The National Center for Atmospheric Research in Boulder Colorado and NASA’s Jet Propulsion Laboratory, funded by the National Science Foundation, have been taking a serious look at some radically crazy sea level rise figures. It seems that the Australian Outback has taken over sea level rise. Those widespread floods that ended (temporarily?) Australia’s latest 10-year drought had widespread global impacts.
Those floods that ended the Australian drought in 2010/11 had some really unexpected results. It’s so flat in the Outback that the floodwaters just sat there and soaked in. It rained so much and the ground was so dry from ten years of drought that little of the water ran off into the oceans.
You remember that great old saying” You can’t fight gravity.” Well, You may not be able to fight gravity, but you can change it. Our satellites have become so sensitive that they could tell. When all of that extra water was added to Earth’s surface on that one small continent it changed Earth’s gravity.

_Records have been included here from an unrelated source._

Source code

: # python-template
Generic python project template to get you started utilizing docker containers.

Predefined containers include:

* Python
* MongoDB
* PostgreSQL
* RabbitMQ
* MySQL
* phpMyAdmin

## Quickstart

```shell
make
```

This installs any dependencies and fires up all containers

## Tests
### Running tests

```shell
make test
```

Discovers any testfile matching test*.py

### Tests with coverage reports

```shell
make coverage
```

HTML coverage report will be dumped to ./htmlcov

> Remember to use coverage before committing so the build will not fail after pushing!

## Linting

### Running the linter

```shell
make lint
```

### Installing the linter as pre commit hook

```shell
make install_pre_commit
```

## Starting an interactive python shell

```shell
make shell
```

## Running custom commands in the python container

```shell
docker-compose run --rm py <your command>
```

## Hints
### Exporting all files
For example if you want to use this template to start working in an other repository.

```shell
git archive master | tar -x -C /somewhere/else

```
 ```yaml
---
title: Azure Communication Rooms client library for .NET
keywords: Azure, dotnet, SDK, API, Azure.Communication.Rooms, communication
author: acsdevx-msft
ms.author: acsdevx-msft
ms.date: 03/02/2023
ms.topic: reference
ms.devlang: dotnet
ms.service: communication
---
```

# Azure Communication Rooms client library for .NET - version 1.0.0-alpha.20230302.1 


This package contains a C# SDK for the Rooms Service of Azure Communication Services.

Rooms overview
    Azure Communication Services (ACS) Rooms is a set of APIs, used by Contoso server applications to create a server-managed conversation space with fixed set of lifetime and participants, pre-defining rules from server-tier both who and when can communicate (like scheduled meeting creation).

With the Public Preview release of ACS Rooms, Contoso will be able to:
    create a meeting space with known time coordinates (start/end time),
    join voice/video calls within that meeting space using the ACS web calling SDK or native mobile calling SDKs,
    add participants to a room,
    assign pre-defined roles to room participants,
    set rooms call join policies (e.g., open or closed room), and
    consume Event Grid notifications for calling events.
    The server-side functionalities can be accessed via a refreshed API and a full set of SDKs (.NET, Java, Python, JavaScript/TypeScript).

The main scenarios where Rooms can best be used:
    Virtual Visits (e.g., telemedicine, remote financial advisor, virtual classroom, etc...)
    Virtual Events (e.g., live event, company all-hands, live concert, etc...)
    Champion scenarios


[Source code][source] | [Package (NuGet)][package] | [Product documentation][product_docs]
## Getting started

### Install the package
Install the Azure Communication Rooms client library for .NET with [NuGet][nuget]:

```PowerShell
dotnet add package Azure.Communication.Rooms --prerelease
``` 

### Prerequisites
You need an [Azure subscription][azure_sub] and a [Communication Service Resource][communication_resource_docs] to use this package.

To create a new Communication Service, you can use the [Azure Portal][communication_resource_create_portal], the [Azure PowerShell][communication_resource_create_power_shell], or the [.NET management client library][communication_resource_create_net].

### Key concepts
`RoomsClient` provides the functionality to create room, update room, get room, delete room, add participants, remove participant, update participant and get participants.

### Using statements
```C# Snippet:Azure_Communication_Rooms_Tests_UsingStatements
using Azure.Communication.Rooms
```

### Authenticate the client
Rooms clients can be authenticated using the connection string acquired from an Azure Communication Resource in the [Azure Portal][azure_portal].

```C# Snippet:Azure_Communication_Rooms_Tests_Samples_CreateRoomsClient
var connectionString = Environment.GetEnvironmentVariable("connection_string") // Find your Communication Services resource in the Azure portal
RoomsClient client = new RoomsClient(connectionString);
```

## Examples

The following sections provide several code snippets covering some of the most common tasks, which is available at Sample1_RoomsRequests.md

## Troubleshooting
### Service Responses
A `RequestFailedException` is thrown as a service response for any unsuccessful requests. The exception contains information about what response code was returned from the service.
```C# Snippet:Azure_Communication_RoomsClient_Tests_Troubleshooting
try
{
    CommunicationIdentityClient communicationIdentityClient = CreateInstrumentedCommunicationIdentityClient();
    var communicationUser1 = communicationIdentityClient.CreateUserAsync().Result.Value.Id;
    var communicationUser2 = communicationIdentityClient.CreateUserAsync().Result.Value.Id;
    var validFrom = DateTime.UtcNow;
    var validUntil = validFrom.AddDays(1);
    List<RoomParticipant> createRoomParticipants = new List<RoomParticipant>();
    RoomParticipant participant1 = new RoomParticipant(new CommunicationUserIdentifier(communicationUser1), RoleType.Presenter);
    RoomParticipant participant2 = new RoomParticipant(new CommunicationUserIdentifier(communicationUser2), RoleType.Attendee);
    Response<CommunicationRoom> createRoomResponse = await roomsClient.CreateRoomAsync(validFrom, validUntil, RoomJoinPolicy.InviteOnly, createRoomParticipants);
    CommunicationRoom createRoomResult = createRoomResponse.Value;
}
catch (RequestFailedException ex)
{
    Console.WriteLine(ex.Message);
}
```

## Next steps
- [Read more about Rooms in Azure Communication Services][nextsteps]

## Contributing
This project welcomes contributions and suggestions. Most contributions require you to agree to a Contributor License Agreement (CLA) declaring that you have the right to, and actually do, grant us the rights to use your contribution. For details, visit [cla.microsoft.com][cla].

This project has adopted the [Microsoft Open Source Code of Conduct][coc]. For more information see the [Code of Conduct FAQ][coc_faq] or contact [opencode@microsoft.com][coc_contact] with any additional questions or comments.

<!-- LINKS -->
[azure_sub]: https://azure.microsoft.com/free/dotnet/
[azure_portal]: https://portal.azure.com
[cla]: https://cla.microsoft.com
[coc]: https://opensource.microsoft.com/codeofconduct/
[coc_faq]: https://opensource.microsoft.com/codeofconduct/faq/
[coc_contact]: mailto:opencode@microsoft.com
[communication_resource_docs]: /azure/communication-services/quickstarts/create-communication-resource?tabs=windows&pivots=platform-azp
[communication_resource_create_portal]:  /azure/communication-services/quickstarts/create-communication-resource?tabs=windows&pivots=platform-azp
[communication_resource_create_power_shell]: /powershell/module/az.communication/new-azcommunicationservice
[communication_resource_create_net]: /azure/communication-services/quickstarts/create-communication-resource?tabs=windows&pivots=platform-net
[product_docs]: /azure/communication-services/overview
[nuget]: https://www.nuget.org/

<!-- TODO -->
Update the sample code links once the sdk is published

A rare combination of two weather cycles caused the floods. La Nina and the Southern Annular Mode (A southern Hemisphere atmospheric circulation pattern) came together and then stalled out. The the Indian Ocean Dipole mode collided and hell broke loose– very exciting stuff if one is a meteorologist, believe me.
The results were all that water that fell in the Outback didn’t go anywhere after it fell and “`lowered sea level rise by 7 mm in 18 months. Since the normal rise was 3 mm per year, the average sea level across the planet actually fell a millimeter or two during that short period.
The Grace Satellites and the Argo sea level rise buoy system were the key players in this research. The Grace Satellites measure gravity, were launched in 2003, and are 100 times more sensitive than the previous gravity measuring satellites. the Argo Buoy Array system is unlike anything before. It was totally functional with 3,000 buoys in 2007. The bob up an down a mile in the oceans of the world every ten days measuring temperature, density, pH, salinity and sea level.
The last time something like this could have happened was in 1973/4, but scientists are not sure. These fabulous earth observation systems were really not even dreams back then. This was a rare event regardless.
What has happened since? Normal sea level rise since the turn of the century has been 2 to 3.7 mm per year, depending on whose research is being reported. Around the turn of the century less, more recently more. prior to the turn of the century the 20 century average, up until 1990 , was between 1.2 and 1.5 millimeters per year.
The authors of this report tell us one more thing that we knew was coming. Since it quite raining in Australia in 2011, level rise has jumped to 10 mm per year—nearly, or more than three times what sea level rise was before this Outback event.
Is sea level rise just catching up, or did the record melt in Greenland in 2010, 2011 and 2012 have something to do with this?